I'm investigating an issue with relatively slow failover (manual).
We have: 3 MSSQL Servers 2012 with AlwaysOn setup. All servers (including domain controller and DNS) are next to each other and connected with 1 Gb network speed.
We also have an availability group listener set up with 2 IPs: 10.10.10.17 (in domain network) and 192.168.2.156 (local network), thus all SQL servers have 2 IPs.
In our busy environment SQL failover takes in average 30 sec (sometimes it is 10 sec, sometimes it is 1 min). During this time database is unavailable and it throws an immediate exception saying that data base is resolving or not in a right state. It is
unacceptable for us to be even 5 sec down as we process a lot of transactions via our API from our clients.

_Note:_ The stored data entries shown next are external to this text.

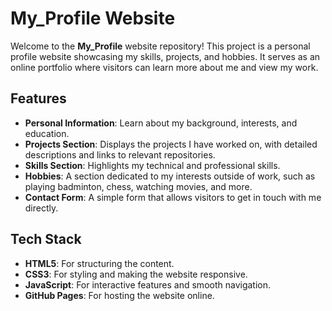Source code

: # My_Profile Website

Welcome to the **My_Profile** website repository! This project is a personal profile website showcasing my skills, projects, and hobbies. It serves as an online portfolio where visitors can learn more about me and view my work.

## Features

- **Personal Information**: Learn about my background, interests, and education.
- **Projects Section**: Displays the projects I have worked on, with detailed descriptions and links to relevant repositories.
- **Skills Section**: Highlights my technical and professional skills.
- **Hobbies**: A section dedicated to my interests outside of work, such as playing badminton, chess, watching movies, and more.
- **Contact Form**: A simple form that allows visitors to get in touch with me directly.

## Tech Stack

- **HTML5**: For structuring the content.
- **CSS3**: For styling and making the website responsive.
- **JavaScript**: For interactive features and smooth navigation.
- **GitHub Pages**: For hosting the website online.
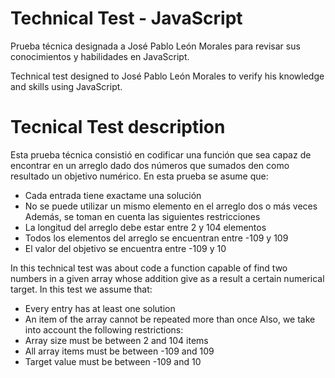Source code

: # Technical Test - JavaScript

Prueba técnica designada a José Pablo León Morales para revisar sus conocimientos y habilidades en JavaScript.

Technical test designed to José Pablo León Morales to verify his knowledge and skills using JavaScript.

# Tecnical Test description

Esta prueba técnica consistió en codificar una función que sea capaz de encontrar en un arreglo dado dos números que sumados den como resultado un objetivo numérico.
En esta prueba se asume que:
* Cada entrada tiene exactame una solución
* No se puede utilizar un mismo elemento en el arreglo dos o más veces
Además, se toman en cuenta las siguientes restricciones
* La longitud del arreglo debe estar entre 2 y 104 elementos
* Todos los elementos del arreglo se encuentran entre -109 y 109
* El valor del objetivo se encuentra entre -109 y 10

In this technical test was about code a function capable of find two numbers in a given array whose addition give as a result a certain numerical target.
In this test we assume that:
* Every entry has at least one solution
* An item of the array cannot be repeated more than once
Also, we take into account the following restrictions:
* Array size must be between 2 and 104 items
* All array items must be between -109 and 109
* Target value must be between -109 and 10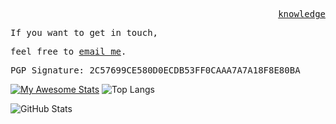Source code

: <p align="right">
  <samp>
    <a href="https://www.startpage.com//">knowledge</a>
  </samp>
</p>

<p align="Left">
  <samp>
  If you want to get in touch,
  </samp>
</p>

<p align="Left">
  <samp>
  feel free to <a href="mailto:kwxynv@tuta.io">email me</a>.
  </samp>
</p>

<p align="Left">
  <samp>
    PGP Signature: 2C57699CE580D0ECDB53FF0CAAA7A7A18F8E80BA
  </samp>

[![My Awesome Stats](https://awesome-github-stats.azurewebsites.net/user-stats/KWXYNV?cardType=github&theme=dark&showIcons=false&preferLogin=false)](https://git.io/awesome-stats-card)
![Top Langs](https://github-readme-stats.vercel.app/api/top-langs/?username=KWXYNV&hide_progress=true&theme=dark#gh-dark-mode-only)

![GitHub Stats](https://github-readme-stats.vercel.app/api?username=KWXYNV&theme=dark&hide_border=true&count_private=true)
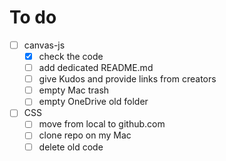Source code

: # To do
- [ ] canvas-js
    - [x] check the code
    - [ ] add dedicated README.md
    - [ ] give Kudos and provide links from creators
    - [ ] empty Mac trash
    - [ ] empty OneDrive old folder
- [ ] CSS
    - [ ] move from local to github.com
    - [ ] clone repo on my Mac
    - [ ] delete old code
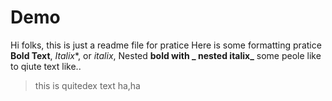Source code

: # Demo
Hi folks, this is just a readme file for pratice
Here is some formatting pratice **Bold Text**, *Italix**, or _italix_, Nested **bold with _ nested italix_**
some peole like to qiute text like..
> this is quitedex text ha,ha
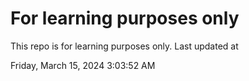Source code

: # For learning purposes only
This repo is for learning purposes only.
Last updated at

Friday, March 15, 2024 3:03:52 AM

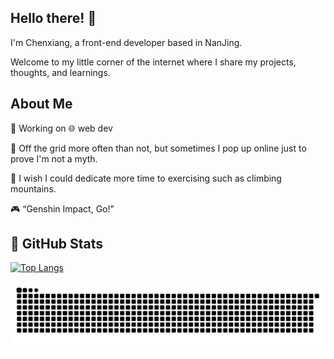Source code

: ## Hello there! 👋

I'm Chenxiang, a front-end developer based in NanJing.

Welcome to my little corner of the internet where I share my projects, thoughts, and learnings.

## About Me

🔭 Working on 🌐 web dev

🐠 Off the grid more often than not, but sometimes I pop up online just to prove I'm not a myth.

🏃 I wish I could dedicate more time to exercising such as climbing mountains.

🎮 “Genshin Impact, Go!”

## 🌟 GitHub Stats

[![Top Langs](https://github-readme-stats.vercel.app/api?username=nanianlisao&show_icons=true&theme=calm)](https://github-readme-stats.vercel.app/api?username=nanianlisao&show_icons=true&theme=calm)

<picture>
  <source
    media="(prefers-color-scheme: dark)"
    srcset="./snk/github-snake-dark.svg"
  />
  <source
    media="(prefers-color-scheme: light)"
    srcset="./snk/github-snake.svg"
  />
  <img
    alt="github contribution grid snake animation"
    src="./snk/github-snake.svg"
  />
</picture>
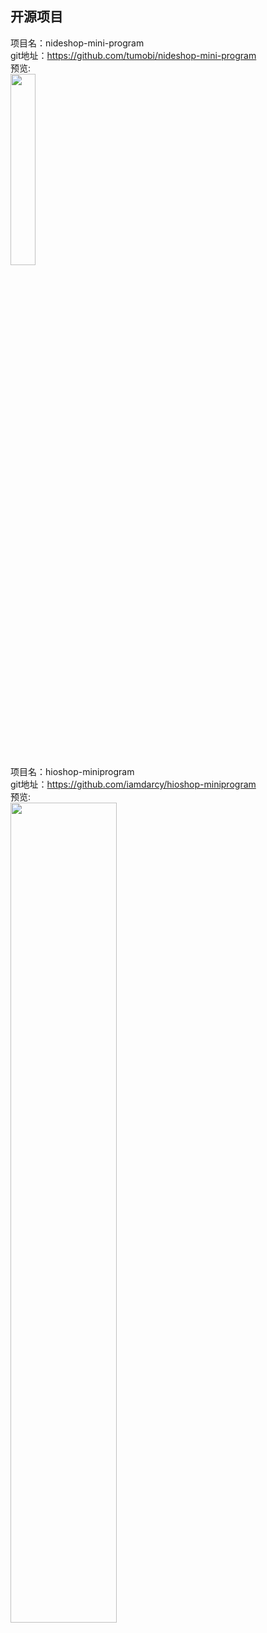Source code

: ## 开源项目<br>


项目名：nideshop-mini-program<br>
git地址：https://github.com/tumobi/nideshop-mini-program<br>
预览:<br>
<img src="https://camo.githubusercontent.com/b7c766605ecfb96f0292106c35ce10f3de5d4ec1/687474703a2f2f75706c6f61642d696d616765732e6a69616e7368752e696f2f75706c6f61645f696d616765732f333938353635362d633534336239333761633665373962622e706e673f696d6167654d6f6772322f6175746f2d6f7269656e742f7374726970253743696d61676556696577322f322f772f333230" width="28%" />


项目名：hioshop-miniprogram<br>
git地址：https://github.com/iamdarcy/hioshop-miniprogram<br>
预览:<br>
<img src="https://camo.githubusercontent.com/f21487b2ec1768b96f54fbcee25663d7d66b59c32bd3e11c53c2e7dc71ae895f/68747470733a2f2f696d616765732e67697465652e636f6d2f75706c6f6164732f696d616765732f323032302f313131382f3039303335395f32316330333034655f313739343939362e6a706567" width="58%" />
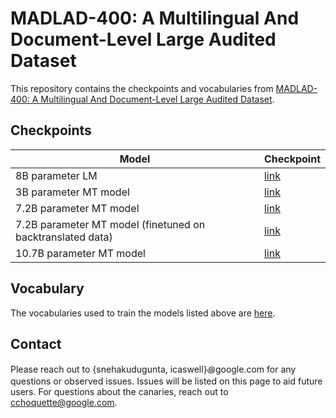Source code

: # MADLAD-400: A Multilingual And Document-Level Large Audited Dataset

This repository contains the checkpoints and vocabularies from [MADLAD-400: A Multilingual And Document-Level Large Audited Dataset](https://arxiv.org/abs/2309.04662).

## Checkpoints

| Model          | Checkpoint                |
|-------------------------------------------------------------|-------------------------------------------------------------------------------------|
| 8B parameter LM | [link](https://console.cloud.google.com/storage/browser/madlad-400-checkpoints/checkpoints/8b-lm) | 
| 3B parameter MT model | [link](https://console.cloud.google.com/storage/browser/madlad-400-checkpoints/checkpoints/3b-mt) | 
| 7.2B parameter MT model | [link](https://console.cloud.google.com/storage/browser/madlad-400-checkpoints/checkpoints/7b-mt) | 
| 7.2B parameter MT model (finetuned on backtranslated data) | [link](https://console.cloud.google.com/storage/browser/madlad-400-checkpoints/checkpoints/7b-mt-bt) | 
| 10.7B parameter MT model | [link](https://console.cloud.google.com/storage/browser/madlad-400-checkpoints/checkpoints/10b-mt) | 

## Vocabulary

The vocabularies used to train the models listed above are [here](https://console.cloud.google.com/storage/browser/madlad-400-checkpoints/vocabulary/256k_vocab).

## Contact

Please reach out to {snehakudugunta, icaswell}꩜google.com for any questions or observed issues. Issues will be listed on this page to aid future users. For questions about the canaries, reach out to cchoquette@google.com.




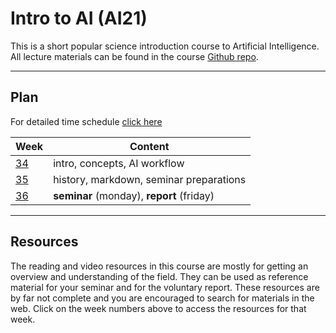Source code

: # Intro to AI (AI21)

This is a short popular science introduction course to Artificial Intelligence. All lecture materials can be found in the course [Github repo](https://github.com/kokchun/AI-intro-AI22).

---
## Plan

For detailed time schedule [click here](https://github.com/kokchun/AI-intro-AI22/blob/main/Schedule_Intro_AI.md)

| Week     | Content                                   |
| -------- | ----------------------------------------- |
| [34][w1] | intro, concepts, AI workflow              |
| [35][w2] | history, markdown, seminar preparations   |
| [36][w3] | **seminar** (monday), **report** (friday) |

[w1]: https://github.com/kokchun/AI-intro-AI22/blob/main/Resources/week1.md

[w2]: https://github.com/kokchun/AI-intro-AI22/blob/main/Resources/week2.md

[w3]: https://github.com/kokchun/AI-intro-AI22/blob/main/Resources/week3.md

---
## Resources

The reading and video resources in this course are mostly for getting an overview and understanding of the field. They can be used as reference material for your seminar and for the voluntary report. These resources are by far not complete and you are encouraged to search for materials in the web. Click on the week numbers above to access the resources for that week.
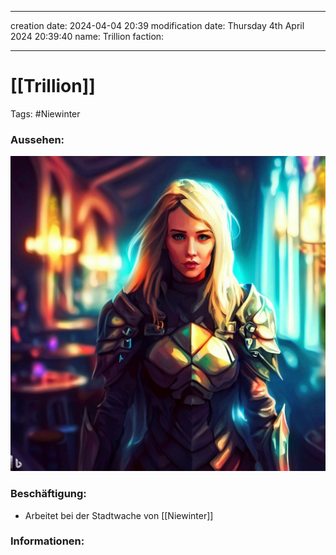 
---
creation date: 2024-04-04 20:39 
modification date: Thursday 4th April 2024 20:39:40 
name: Trillion
faction:

--- 

# [[Trillion]]

Tags: #Niewinter

### Aussehen:
![](../assets/images/Trillion.png)

### Beschäftigung:
- Arbeitet bei der Stadtwache von [[Niewinter]]

### Informationen:
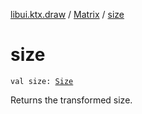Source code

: [libui.ktx.draw](../README.md) / [Matrix](README.md) / [size](size.md)

# size

`val size: `[`Size`](../-size/README.md)

Returns the transformed size.
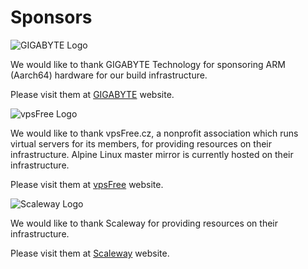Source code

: # Sponsors

![GIGABYTE Logo](/gigabyte-small.png)

We would like to thank GIGABYTE Technology for sponsoring ARM (Aarch64) hardware
for our build infrastructure.

Please visit them at [GIGABYTE](http://b2b.gigabyte.com) website.

![vpsFree Logo](/vpsfree-small.png)

We would like to thank vpsFree.cz, a nonprofit association which runs virtual servers for its members, for providing resources on their infrastructure.
Alpine Linux master mirror is currently hosted on their infrastructure.

Please visit them at [vpsFree](https://vpsfree.org) website.

![Scaleway Logo](/scaleway-small.png)

We would like to thank Scaleway for providing resources on their infrastructure.

Please visit them at [Scaleway](http://scaleway.com) website.
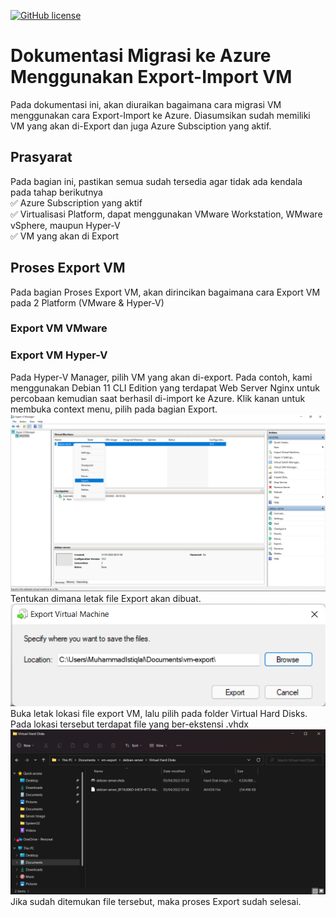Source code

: [![GitHub license](https://img.shields.io/github/license/iqlal/migrate-to-azure)](https://github.com/iqlal/migrate-to-azure/blob/main/LICENSE)

# Dokumentasi Migrasi ke Azure Menggunakan Export-Import VM
Pada dokumentasi ini, akan diuraikan bagaimana cara migrasi VM menggunakan cara Export-Import ke Azure. Diasumsikan sudah memiliki VM yang akan di-Export dan juga Azure Subsciption yang aktif.

## Prasyarat
Pada bagian ini, pastikan semua sudah tersedia agar tidak ada kendala pada tahap berikutnya <br>
✅ Azure Subscription yang aktif <br>
✅ Virtualisasi Platform, dapat menggunakan VMware Workstation, WMware vSphere, maupun Hyper-V <br>
✅ VM yang akan di Export <br>

## Proses Export VM
Pada bagian Proses Export VM, akan dirincikan bagaimana cara Export VM pada 2 Platform (VMware & Hyper-V)

### Export VM VMware
### Export VM Hyper-V
Pada Hyper-V Manager, pilih VM yang akan di-export. Pada contoh, kami menggunakan Debian 11 CLI Edition yang terdapat Web Server Nginx untuk percobaan kemudian saat berhasil di-import ke Azure.
Klik kanan untuk membuka context menu, pilih pada bagian Export. <br>
![Hyper-V Manager](/image/export-import/1.png) <br>
Tentukan dimana letak file Export akan dibuat. <br>
![Export Location](/image/export-import/2.png) <br>
Buka letak lokasi file export VM, lalu pilih pada folder Virtual Hard Disks. Pada lokasi tersebut terdapat file yang ber-ekstensi .vhdx <br>
![VHDX](/image/export-import/3.png) <br>
Jika sudah ditemukan file tersebut, maka proses Export sudah selesai.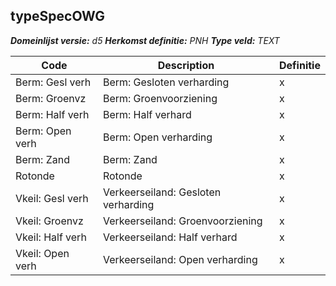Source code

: ﻿## typeSpecOWG

*__Domeinlijst versie:__ d5*
*__Herkomst definitie:__ PNH*
*__Type veld:__ TEXT*

|__Code__ |__Description__ |__Definitie__	|
|	---	|	---	|   ---	| 
| Berm: Gesl verh | Berm: Gesloten verharding | x |
| Berm: Groenvz | Berm: Groenvoorziening | x |
| Berm: Half verh | Berm: Half verhard | x |
| Berm: Open verh | Berm: Open verharding | x |
| Berm: Zand | Berm: Zand | x |
| Rotonde | Rotonde | x |
| Vkeil: Gesl verh | Verkeerseiland: Gesloten verharding | x |
| Vkeil: Groenvz | Verkeerseiland: Groenvoorziening | x |
| Vkeil: Half verh | Verkeerseiland: Half verhard | x |
| Vkeil: Open verh | Verkeerseiland: Open verharding | x |
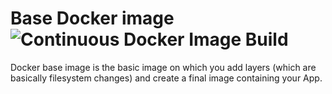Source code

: # Base Docker image ![Continuous Docker Image Build](https://github.com/ems-project/docker-php-cli/workflows/Continuous%20Docker%20Image%20Build/badge.svg)

Docker base image is the basic image on which you add layers (which are basically filesystem changes) and create a final image containing your App.  
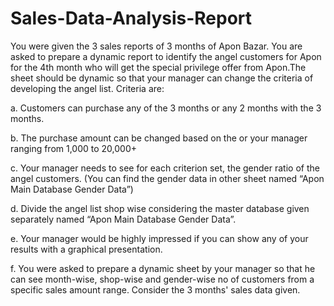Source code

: # Sales-Data-Analysis-Report

You were given the 3 sales reports of 3 months of Apon Bazar. You are asked to prepare a
dynamic report to identify the angel customers for Apon for the 4th month who will get the
special privilege offer from Apon.The sheet should be dynamic so that your manager can change the criteria of
developing the angel list. Criteria are:

a. Customers can purchase any of the 3 months or any 2 months with the 3
months.

b. The purchase amount can be changed based on the or your manager ranging
from 1,000 to 20,000+

c. Your manager needs to see for each criterion set, the gender ratio of the
angel customers. (You can find the gender data in other sheet named “Apon
Main Database Gender Data”)

d. Divide the angel list shop wise considering the master database given
separately named “Apon Main Database Gender Data”.

e. Your manager would be highly impressed if you can show any of your results
with a graphical presentation.

f. You were asked to prepare a dynamic sheet by your manager so that he can see
month-wise, shop-wise and gender-wise no of customers from a specific sales amount
range. Consider the 3 months' sales data given.
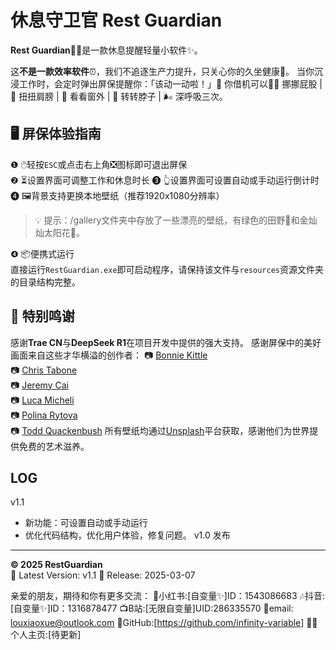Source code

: # 休息守卫官 Rest Guardian

**Rest Guardian**💂‍♂️是一款休息提醒轻量小软件✨。

这**不是一款效率软件**⏰，我们不追逐生产力提升，只关心你的久坐健康💺。
当你沉浸工作时，会定时弹出屏保提醒你：「该动一动啦！」🚩
你借机可以🧘‍♀️ 挪挪屁股 | 🤸 扭扭肩膀 | 🌅 看看窗外 | 💆 转转脖子 | 🌬️ 深呼吸三次。

## 🖥️ 屏保体验指南
❶ 🖱️轻按`ESC`或点击右上角❎图标即可退出屏保  
❷ ⏳设置界面可调整工作和休息时长
❸ 👆设置界面可设置自动或手动运行倒计时
❹ 🖼️背景支持更换本地壁纸（推荐1920x1080分辨率）  
> 💡 提示：/gallery文件夹中存放了一些漂亮的壁纸，有绿色的田野🌾和金灿灿太阳花🌻。

❹ 📦便携式运行  
直接运行`RestGuardian.exe`即可启动程序，请保持该文件与`resources`资源文件夹的目录结构完整。

## 🌈 特别鸣谢  
感谢​**Trae CN**与​**DeepSeek R1**在项目开发中提供的强大支持。
感谢屏保中的美好画面来自这些才华横溢的创作者：
📷 [Bonnie Kittle](https://unsplash.com/@bonniekdesign)  
📷 [Chris Tabone](https://unsplash.com/@ctab21)  
📷 [Jeremy Cai](https://unsplash.com/@j)  
📷 [Luca Micheli](https://unsplash.com/@lucamicheli)  
📷 [Polina Rytova](https://unsplash.com/@polina_art)  
📷 [Todd Quackenbush](https://unsplash.com/@toddquackenbush) 
所有壁纸均通过[Unsplash](https://unsplash.com)平台获取，感谢他们为世界提供免费的艺术滋养。  

## LOG

v1.1 
- 新功能：可设置自动或手动运行
- 优化代码结构，优化用户体验，修复问题。
v1.0 发布

---

**© 2025 RestGuardian**  
🚀 Latest Version: v1.1 
📅 Release: 2025-03-07

亲爱的朋友，期待和你有更多交流：
    🍠小红书:[自变量✨]ID：1543086683
    🎶抖音:[自变量✨]ID：1316878477 
    📺B站:[无限自变量]UID:286335570
    📧email: louxiaoxue@outlook.com 
    👾GitHub:[https://github.com/infinity-variable] 
    👩‍💻个人主页:[待更新]
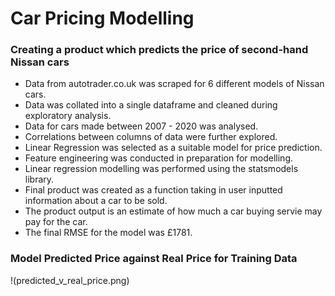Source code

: # **Car Pricing Modelling**
### Creating a product which predicts the price of second-hand Nissan cars 

- Data from autotrader.co.uk was scraped for 6 different models of Nissan cars.
- Data was collated into a single dataframe and cleaned during exploratory analysis.
- Data for cars made between 2007 - 2020 was analysed.
- Correlations between columns of data were further explored.
- Linear Regression was selected as a suitable model for price prediction.
- Feature engineering was conducted in preparation for modelling.
- Linear regression modelling was performed using the statsmodels library.
- Final product was created as a function taking in user inputted information about a car to be sold. 
- The product output is an estimate of how much a car buying servie may pay for the car.
- The final RMSE for the model was £1781.

### Model Predicted Price against Real Price for Training Data
!(predicted_v_real_price.png)
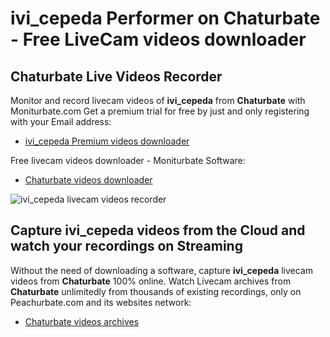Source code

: # ivi_cepeda Performer on Chaturbate - Free LiveCam videos downloader

## Chaturbate Live Videos Recorder

Monitor and record livecam videos of **ivi_cepeda** from **Chaturbate** with Moniturbate.com
Get a premium trial for free by just and only registering with your Email address:
* [ivi_cepeda Premium videos downloader](https://moniturbate.com/request-demo-licence-key.html)

Free livecam videos downloader - Moniturbate Software:
* [Chaturbate videos downloader](https://moniturbate.com/moniturbate-download-software.html)

![ivi_cepeda livecam videos recorder](https://peachurnet.com/templates/moniturbate-software.png)


## Capture ivi_cepeda videos from the Cloud and watch your recordings on Streaming

Without the need of downloading a software, capture **ivi_cepeda** livecam videos from **Chaturbate** 100% online.
Watch Livecam archives from **Chaturbate** unlimitedly from thousands of existing recordings, only on Peachurbate.com and its websites network:
* [Chaturbate videos archives](https://peachurnet.com/)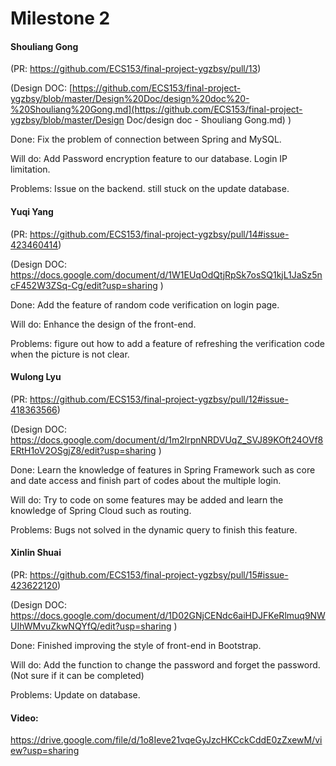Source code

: # Milestone 2

#### Shouliang Gong

(PR: https://github.com/ECS153/final-project-ygzbsy/pull/13)

(Design DOC:	[https://github.com/ECS153/final-project-ygzbsy/blob/master/Design%20Doc/design%20doc%20-%20Shouliang%20Gong.md](https://github.com/ECS153/final-project-ygzbsy/blob/master/Design Doc/design doc - Shouliang Gong.md) )

Done: Fix the problem of connection between Spring and MySQL.

Will do: Add Password encryption feature to our database. Login IP limitation. 

Problems: Issue on the backend. still stuck on the update database. 

#### Yuqi Yang

(PR: https://github.com/ECS153/final-project-ygzbsy/pull/14#issue-423460414)

(Design DOC: https://docs.google.com/document/d/1W1EUqOdQtjRpSk7osSQ1kjL1JaSz5ncF452W3ZSq-Cg/edit?usp=sharing )

Done: Add the feature of random code verification on login page.

Will do: Enhance the design of the front-end.

Problems: figure out how to add a feature of refreshing the verification code when the picture is not clear. 

#### Wulong Lyu

(PR: https://github.com/ECS153/final-project-ygzbsy/pull/12#issue-418363566)

(Design DOC: https://docs.google.com/document/d/1m2lrpnNRDVUqZ_SVJ89KOft24OVf8ERtH1oV2OSgjZ8/edit?usp=sharing )

Done: Learn the knowledge of features in Spring Framework such as core and date access and finish part of codes about the multiple login.

Will do: Try to code on some features may be added and learn the knowledge of Spring Cloud such as routing.

Problems: Bugs not solved in the dynamic query to finish this feature.

#### Xinlin Shuai

(PR: https://github.com/ECS153/final-project-ygzbsy/pull/15#issue-423622120)

(Design DOC: https://docs.google.com/document/d/1D02GNjCENdc6aiHDJFKeRlmuq9NWUIhWMvuZkwNQYfQ/edit?usp=sharing )

Done: Finished improving the style of front-end in Bootstrap. 

Will do: Add the function to change the password and forget the password. (Not sure if it can be completed)

Problems: Update on database.



#### Video:

https://drive.google.com/file/d/1o8Ieve21vqeGyJzcHKCckCddE0zZxewM/view?usp=sharing 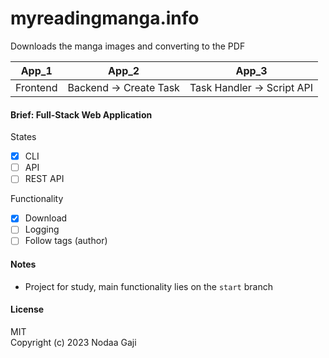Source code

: # myreadingmanga.info
Downloads the manga images and converting to the PDF

| App_1 | App_2 | App_3 |
| :---: | :---: | :---: |
| Frontend | Backend -> Create Task | Task Handler -> Script API |

#### Brief: Full-Stack Web Application
States
- [x] CLI
- [ ] API
- [ ] REST API

Functionality
- [x] Download
- [ ] Logging
- [ ] Follow tags (author)

#### Notes
- Project for study, main functionality lies on the `start` branch

#### License
MIT
<br />
Copyright (c) 2023 Nodaa Gaji
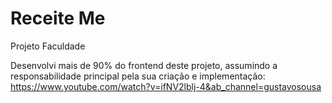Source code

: # Receite Me
Projeto Faculdade 

Desenvolvi mais de 90% do frontend deste projeto, assumindo a responsabilidade principal pela sua criação e implementação:
https://www.youtube.com/watch?v=ifNV2lblj-4&ab_channel=gustavosousa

And to have this type of exception is kinda really bad for business.
So, right after failover from SQL1 to SQL3 I captured logs: Get-ClusterLog –Node SQL3 –TimeSpan 15
Here are some results (a complete failover took about 12 seconds):
2014/02/18-20:36:47.790 INFO [RCM] move of group IPSStorage HA from SQL1(3) to SQL3(2) of type MoveType::Manual is about to succeed
<skip>
2014/02/18-20:36:50.994 INFO [RES] Network Name <IPSStorage HA_IPSSTORAGEHA>: Getting Read/Write private properties
2014/02/18-20:36:52.775 INFO [RCM] rcm::RcmApi::OnlineResource: (IPSStorage HA, 0)
2014/02/18-20:36:53.993 INFO [RES] Network Name: [NNLIB] Registered server name IPSSTORAGEHA on transport \Device\NetBt_If2
2014/02/18-20:36:57.022 INFO [RES] Network Name: [NNLIB] Registered workstation name IPSSTORAGEHA, on transport \Device\NetBt_If2
Just to register names it took in total 10 sec (57sec - 47 sec). Any idea why it took so long? Or maybe is there anything we can make AlwaysOn to be true always on without interruptions?
Thank you for your support!
Dima
Dima